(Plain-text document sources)
╔══

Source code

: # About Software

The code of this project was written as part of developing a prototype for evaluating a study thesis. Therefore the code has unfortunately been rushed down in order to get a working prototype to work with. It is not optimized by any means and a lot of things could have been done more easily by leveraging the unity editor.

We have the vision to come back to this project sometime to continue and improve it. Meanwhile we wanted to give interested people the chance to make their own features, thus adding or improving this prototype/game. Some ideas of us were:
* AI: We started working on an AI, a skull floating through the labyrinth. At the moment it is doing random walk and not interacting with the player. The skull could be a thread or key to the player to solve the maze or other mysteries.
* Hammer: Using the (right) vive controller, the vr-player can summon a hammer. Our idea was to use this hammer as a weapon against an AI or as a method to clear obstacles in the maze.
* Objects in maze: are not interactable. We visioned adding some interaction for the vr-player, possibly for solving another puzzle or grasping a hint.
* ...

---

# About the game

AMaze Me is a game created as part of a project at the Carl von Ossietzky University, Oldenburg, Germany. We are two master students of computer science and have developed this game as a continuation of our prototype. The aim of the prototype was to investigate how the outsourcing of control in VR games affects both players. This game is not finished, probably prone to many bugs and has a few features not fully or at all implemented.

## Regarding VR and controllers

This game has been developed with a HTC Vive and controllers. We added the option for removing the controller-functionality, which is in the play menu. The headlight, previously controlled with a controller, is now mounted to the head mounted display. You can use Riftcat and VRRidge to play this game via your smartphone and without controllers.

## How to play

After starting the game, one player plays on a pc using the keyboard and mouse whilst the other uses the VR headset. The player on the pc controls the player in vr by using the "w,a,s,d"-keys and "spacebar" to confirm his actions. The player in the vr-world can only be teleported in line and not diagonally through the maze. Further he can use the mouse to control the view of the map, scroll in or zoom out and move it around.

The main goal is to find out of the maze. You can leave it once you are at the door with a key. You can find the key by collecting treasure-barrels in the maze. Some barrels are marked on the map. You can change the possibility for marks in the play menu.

╚══

What is being asked
Start at the first line of the data above. Stop after the line containing "# About the game", reproducing each line exactly and adding nothing.

The completed task
Source code

: # About Software

The code of this project was written as part of developing a prototype for evaluating a study thesis. Therefore the code has unfortunately been rushed down in order to get a working prototype to work with. It is not optimized by any means and a lot of things could have been done more easily by leveraging the unity editor.

We have the vision to come back to this project sometime to continue and improve it. Meanwhile we wanted to give interested people the chance to make their own features, thus adding or improving this prototype/game. Some ideas of us were:
* AI: We started working on an AI, a skull floating through the labyrinth. At the moment it is doing random walk and not interacting with the player. The skull could be a thread or key to the player to solve the maze or other mysteries.
* Hammer: Using the (right) vive controller, the vr-player can summon a hammer. Our idea was to use this hammer as a weapon against an AI or as a method to clear obstacles in the maze.
* Objects in maze: are not interactable. We visioned adding some interaction for the vr-player, possibly for solving another puzzle or grasping a hint.
* ...

---

# About the game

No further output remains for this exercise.